» **THE TASK**
What lines below contain the word "issue"? Please pull each one out.

» **THE DATA**
Start of Block

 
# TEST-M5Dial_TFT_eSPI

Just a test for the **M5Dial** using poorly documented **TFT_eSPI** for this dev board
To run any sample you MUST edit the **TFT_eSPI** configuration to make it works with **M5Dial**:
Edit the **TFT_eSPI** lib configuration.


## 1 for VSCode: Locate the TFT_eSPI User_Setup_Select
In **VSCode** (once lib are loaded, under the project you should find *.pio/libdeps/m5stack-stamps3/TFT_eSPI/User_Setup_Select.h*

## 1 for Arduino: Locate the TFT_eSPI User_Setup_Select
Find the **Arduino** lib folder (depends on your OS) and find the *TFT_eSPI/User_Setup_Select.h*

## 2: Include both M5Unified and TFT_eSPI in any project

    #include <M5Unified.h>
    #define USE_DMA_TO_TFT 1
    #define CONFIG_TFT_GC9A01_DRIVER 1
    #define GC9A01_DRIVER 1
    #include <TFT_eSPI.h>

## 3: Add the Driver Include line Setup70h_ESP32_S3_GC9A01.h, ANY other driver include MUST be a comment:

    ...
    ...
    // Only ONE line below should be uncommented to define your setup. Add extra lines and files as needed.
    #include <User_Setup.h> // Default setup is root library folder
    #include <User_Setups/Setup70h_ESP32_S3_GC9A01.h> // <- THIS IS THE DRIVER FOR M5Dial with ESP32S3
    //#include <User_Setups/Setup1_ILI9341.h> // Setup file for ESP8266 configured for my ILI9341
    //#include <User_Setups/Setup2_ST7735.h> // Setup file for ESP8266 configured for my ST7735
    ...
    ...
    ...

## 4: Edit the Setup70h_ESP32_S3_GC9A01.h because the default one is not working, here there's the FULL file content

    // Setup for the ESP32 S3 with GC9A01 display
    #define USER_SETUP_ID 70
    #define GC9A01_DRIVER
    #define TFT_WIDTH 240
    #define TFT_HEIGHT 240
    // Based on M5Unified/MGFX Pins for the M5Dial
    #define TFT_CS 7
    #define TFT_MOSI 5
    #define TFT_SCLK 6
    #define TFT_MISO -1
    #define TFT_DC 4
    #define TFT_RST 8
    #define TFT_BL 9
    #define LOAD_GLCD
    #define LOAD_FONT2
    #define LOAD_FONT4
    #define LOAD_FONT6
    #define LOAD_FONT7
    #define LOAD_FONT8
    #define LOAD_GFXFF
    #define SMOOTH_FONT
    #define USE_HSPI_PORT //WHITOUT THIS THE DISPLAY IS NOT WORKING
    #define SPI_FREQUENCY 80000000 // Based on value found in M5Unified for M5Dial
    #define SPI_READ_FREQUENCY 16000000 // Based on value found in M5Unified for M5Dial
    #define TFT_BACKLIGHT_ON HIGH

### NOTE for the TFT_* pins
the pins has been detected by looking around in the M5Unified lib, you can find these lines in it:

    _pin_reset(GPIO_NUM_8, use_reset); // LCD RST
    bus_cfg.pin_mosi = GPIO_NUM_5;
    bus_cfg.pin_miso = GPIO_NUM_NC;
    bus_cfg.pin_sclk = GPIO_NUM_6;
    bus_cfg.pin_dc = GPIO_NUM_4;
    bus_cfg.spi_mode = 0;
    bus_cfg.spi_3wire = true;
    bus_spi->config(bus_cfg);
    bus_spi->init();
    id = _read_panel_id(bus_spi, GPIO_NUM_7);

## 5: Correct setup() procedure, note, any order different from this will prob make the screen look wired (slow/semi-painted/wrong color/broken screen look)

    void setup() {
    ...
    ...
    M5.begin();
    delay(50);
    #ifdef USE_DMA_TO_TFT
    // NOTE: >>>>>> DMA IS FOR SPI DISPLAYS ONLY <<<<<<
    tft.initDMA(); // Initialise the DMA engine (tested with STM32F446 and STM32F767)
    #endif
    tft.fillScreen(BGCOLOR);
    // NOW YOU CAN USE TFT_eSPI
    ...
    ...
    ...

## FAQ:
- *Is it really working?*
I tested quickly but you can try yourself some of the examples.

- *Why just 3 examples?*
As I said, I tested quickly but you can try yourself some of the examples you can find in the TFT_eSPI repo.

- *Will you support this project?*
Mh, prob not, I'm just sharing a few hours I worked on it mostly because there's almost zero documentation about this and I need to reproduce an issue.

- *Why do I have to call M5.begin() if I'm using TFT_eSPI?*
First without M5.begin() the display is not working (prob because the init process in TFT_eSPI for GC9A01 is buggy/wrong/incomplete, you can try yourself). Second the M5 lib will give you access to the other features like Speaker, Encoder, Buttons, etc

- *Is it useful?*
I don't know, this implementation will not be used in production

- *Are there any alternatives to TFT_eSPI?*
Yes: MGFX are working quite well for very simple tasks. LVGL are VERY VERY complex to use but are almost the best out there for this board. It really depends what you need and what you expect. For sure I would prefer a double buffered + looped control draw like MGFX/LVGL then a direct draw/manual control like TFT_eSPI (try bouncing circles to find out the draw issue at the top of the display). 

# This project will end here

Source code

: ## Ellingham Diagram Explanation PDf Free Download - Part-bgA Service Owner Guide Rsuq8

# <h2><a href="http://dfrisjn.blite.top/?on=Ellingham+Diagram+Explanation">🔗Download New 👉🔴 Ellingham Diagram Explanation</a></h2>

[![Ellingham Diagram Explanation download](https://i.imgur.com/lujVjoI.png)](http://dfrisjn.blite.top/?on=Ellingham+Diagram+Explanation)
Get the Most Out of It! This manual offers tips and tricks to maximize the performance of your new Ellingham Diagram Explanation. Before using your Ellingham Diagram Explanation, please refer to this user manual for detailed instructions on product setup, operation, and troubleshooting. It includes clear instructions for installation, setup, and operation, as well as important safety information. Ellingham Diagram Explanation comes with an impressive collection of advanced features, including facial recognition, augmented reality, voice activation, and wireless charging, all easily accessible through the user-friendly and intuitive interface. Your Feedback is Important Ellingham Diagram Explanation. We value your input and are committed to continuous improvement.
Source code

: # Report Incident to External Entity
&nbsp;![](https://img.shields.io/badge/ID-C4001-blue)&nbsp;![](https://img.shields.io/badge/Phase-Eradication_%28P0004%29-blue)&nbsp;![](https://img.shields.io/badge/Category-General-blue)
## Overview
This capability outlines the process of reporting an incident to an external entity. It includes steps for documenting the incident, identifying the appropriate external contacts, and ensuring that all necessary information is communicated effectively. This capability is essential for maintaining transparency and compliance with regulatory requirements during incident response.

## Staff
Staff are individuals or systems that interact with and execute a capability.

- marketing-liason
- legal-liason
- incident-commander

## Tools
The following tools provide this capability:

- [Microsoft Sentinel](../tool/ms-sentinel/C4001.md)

End of Block

» **SOLUTION TO THIS TASK**
Mh, prob not, I'm just sharing a few hours I worked on it mostly because there's almost zero documentation about this and I need to reproduce an issue.
Yes: MGFX are working quite well for very simple tasks. LVGL are VERY VERY complex to use but are almost the best out there for this board. It really depends what you need and what you expect. For sure I would prefer a double buffered + looped control draw like MGFX/LVGL then a direct draw/manual control like TFT_eSPI (try bouncing circles to find out the draw issue at the top of the display). 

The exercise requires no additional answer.